Tests de laboratoire et neuroimagerie
Des examens de neuroimagerie et de laboratoire sont ensuite réalisés lorsque le diagnostic de démence est probable, afin d’exclure toute forme réversible de déclin cognitif et d’affiner le diagnostic.
Les tests de laboratoire ainsi sont destinés à identifier les causes réversibles, les lésions focales (localisées) affectant la substance blanche observées dans la démence vasculaire, ainsi qu’une atrophie du lobe temporal médian caractéristique d’une maladie d’Alzheimer.
L’IRM (imagerie par résonance magnétique) permet d’observer une atrophie cérébrale dont la topographie oriente vers l’étiologie de la démence :
- Maladie d’Alzheimer : une atrophie temporale médiale prédominante.
- Démence frontotemporale : une atrophie frontale et temporale antérieure marquée, ainsi qu’une atrophie temporale médiale moindre que celle observée dans la maladie d’Alzheimer.
- Démence vasculaire : présence de lésions focales (lacunes), petits saignements (infarctus) et anomalies de signal de la substance blanche.

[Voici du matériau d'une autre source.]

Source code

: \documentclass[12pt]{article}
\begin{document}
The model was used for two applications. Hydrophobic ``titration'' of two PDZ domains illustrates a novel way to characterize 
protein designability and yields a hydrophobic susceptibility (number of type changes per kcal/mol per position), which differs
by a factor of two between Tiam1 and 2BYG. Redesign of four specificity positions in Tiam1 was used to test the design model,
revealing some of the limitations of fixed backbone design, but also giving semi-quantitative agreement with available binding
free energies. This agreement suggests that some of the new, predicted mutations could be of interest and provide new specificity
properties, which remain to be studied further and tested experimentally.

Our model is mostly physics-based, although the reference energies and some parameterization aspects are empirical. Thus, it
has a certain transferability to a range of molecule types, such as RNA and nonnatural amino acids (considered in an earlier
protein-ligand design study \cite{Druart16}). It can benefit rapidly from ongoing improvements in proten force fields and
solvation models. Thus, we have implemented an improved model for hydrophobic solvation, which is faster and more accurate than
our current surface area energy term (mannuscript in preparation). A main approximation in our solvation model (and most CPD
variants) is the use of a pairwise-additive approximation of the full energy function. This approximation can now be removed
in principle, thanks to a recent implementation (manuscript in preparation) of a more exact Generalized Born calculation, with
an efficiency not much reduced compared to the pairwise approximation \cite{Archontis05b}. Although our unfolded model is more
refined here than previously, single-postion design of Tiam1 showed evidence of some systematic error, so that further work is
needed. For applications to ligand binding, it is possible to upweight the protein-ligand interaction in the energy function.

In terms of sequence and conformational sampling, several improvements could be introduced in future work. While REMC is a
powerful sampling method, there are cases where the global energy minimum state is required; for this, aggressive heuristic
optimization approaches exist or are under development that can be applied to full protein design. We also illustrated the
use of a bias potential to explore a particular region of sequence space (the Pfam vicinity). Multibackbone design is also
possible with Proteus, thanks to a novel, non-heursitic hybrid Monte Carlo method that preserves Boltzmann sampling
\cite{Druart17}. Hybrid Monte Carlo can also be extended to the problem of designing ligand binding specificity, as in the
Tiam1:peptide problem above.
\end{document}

La tomographie par émission de positons (TEP) ou la tomographie par émission mono- photonique (SPECT) sont utiles pour différencier la maladie d’Alzheimer (anomalies fonctionnelles marquées des lobes pariétaux et temporaux bilatéraux) d’un vieillissement normal ou d’une dégénérescence fronto-temporale (figure 3), mais elles ne sont pas nécessaires dans l’évaluation de la démence. La tomographie à émission de simples photons (TEMP) et la TEP sont également utilisées pour distinguer la démence à corps de Lewy de la maladie d’Alzheimer, en utilisant le transporteur de la dopamine (DATscan®).